The Transportation Department is launching a dashboard to clarify which airlines seat children 13 and under next to an accompanying adult for no extra charge in the latest push by the Biden administration to crack down on hidden corporate fees.
The department said it has received a number of complaints in which children, including one as young as 11 months, were not seated next to an accompanying adult. The DOT undertook a review of airlines’ family seating policies and found that carriers did not guarantee young children would sit next to an adult, although they generally had policies that aimed to do so.
The department said in a statement Monday that no U.S. airlines guaranteed fee-free family seating as recently as a month ago.
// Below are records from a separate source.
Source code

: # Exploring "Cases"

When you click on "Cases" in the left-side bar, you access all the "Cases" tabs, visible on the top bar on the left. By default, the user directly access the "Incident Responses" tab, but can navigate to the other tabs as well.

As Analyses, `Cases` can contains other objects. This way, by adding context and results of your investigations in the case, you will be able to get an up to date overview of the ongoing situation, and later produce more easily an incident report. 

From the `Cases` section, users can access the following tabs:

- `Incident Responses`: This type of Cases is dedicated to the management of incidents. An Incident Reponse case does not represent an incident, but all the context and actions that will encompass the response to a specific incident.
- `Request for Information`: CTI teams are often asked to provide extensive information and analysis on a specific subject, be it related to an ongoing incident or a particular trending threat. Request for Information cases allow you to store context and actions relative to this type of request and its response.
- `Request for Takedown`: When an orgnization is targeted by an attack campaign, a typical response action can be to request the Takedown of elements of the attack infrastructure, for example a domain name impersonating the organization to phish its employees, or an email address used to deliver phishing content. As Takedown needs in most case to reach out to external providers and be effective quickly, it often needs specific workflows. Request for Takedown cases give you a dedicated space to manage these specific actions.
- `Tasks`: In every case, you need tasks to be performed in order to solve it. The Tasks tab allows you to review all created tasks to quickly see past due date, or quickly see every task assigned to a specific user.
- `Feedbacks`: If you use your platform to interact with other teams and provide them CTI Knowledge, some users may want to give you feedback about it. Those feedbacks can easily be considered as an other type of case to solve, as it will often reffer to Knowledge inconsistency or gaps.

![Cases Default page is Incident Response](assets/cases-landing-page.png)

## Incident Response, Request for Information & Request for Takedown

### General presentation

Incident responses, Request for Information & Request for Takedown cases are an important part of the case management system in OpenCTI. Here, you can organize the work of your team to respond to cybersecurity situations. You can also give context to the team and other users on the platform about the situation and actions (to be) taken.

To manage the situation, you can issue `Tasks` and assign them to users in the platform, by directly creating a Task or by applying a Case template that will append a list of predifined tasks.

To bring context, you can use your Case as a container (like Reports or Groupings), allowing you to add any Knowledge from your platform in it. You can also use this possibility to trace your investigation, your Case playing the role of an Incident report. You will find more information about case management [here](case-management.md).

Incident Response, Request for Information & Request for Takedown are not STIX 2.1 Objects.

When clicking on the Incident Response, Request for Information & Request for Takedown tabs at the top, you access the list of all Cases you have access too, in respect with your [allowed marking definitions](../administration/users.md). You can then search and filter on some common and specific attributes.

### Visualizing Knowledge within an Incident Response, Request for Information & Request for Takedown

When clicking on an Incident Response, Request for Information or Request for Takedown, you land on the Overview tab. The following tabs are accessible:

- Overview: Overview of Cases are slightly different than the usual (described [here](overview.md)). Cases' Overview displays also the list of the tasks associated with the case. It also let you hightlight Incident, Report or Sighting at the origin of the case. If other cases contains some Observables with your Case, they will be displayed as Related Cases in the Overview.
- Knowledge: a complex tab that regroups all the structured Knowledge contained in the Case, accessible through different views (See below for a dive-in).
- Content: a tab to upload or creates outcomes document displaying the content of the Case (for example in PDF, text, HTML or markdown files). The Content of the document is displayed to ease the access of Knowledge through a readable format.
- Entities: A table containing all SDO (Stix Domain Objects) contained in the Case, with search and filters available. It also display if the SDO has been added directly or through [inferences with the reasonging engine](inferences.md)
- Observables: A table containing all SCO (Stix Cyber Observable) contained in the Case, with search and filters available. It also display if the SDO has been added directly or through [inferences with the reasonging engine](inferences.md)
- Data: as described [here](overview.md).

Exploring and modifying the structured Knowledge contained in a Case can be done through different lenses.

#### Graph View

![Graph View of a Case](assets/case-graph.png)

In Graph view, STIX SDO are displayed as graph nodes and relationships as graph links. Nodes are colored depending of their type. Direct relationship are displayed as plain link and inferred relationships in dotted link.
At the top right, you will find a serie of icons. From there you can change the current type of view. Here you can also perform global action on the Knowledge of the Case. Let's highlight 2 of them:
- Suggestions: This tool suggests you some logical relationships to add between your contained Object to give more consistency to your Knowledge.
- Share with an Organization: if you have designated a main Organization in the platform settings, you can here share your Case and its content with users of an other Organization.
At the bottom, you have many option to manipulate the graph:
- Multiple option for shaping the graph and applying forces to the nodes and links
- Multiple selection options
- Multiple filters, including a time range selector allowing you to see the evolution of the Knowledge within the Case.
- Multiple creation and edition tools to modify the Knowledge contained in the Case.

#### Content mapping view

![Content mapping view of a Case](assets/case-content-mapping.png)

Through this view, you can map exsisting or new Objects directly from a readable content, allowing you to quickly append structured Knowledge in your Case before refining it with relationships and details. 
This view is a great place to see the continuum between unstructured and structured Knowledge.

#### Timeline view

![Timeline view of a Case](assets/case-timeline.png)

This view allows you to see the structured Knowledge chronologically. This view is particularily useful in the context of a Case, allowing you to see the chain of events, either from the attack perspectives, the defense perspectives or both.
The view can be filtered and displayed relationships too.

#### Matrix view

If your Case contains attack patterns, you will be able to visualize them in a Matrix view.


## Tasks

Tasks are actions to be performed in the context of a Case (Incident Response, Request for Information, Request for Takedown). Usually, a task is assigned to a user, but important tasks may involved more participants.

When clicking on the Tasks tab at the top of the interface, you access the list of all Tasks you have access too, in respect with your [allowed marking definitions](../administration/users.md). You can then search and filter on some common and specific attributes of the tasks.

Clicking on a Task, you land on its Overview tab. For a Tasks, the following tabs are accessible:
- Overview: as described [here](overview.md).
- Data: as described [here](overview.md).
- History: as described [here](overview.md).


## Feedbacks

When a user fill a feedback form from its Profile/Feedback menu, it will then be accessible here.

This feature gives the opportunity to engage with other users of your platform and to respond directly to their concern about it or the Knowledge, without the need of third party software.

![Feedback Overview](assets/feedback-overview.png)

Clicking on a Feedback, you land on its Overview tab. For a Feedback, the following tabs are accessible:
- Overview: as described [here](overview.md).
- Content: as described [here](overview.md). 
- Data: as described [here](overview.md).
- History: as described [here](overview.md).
In recent weeks, carriers including United, Frontier and American have changed their policies around family seating.
“Parents traveling with young kids should be able to sit together without an airline forcing them to pay junk fees,” Transportation Secretary Pete Buttigieg said in the statement, adding that the department had pressed airlines to guarantee fee-free family seating. “All airlines should do this promptly, even as we move forward to develop a rule establishing this as a requirement across the board.”
President Joe Biden went after “junk fees” in last month’s State of the Union address, saying that airline carriers “can’t just treat your child like a piece of luggage.” In its Monday statement, the Transportation Department said it is crafting a rule that would prevent airlines from charging families to sit together. Last summer, the department urged airlines to do “everything in their power” to seat children ages 13 and under with an adult at no extra charge.
Last month, several Democratic senators introduced the Families Fly Together Act to ban airlines from charging families extra to sit together. The Biden administration plans to send Congress additional proposed legislation on the issue in the coming weeks, the DOT’s statement said.
In recent months, the U.S. airline industry has suffered significant operational problems, including a Federal Aviation Administration outage that grounded flights nationwide in January, the cancellation of thousands of Southwest Airlines flights in December because of severe winter weather, and industry delays and cancellations during the summer travel season.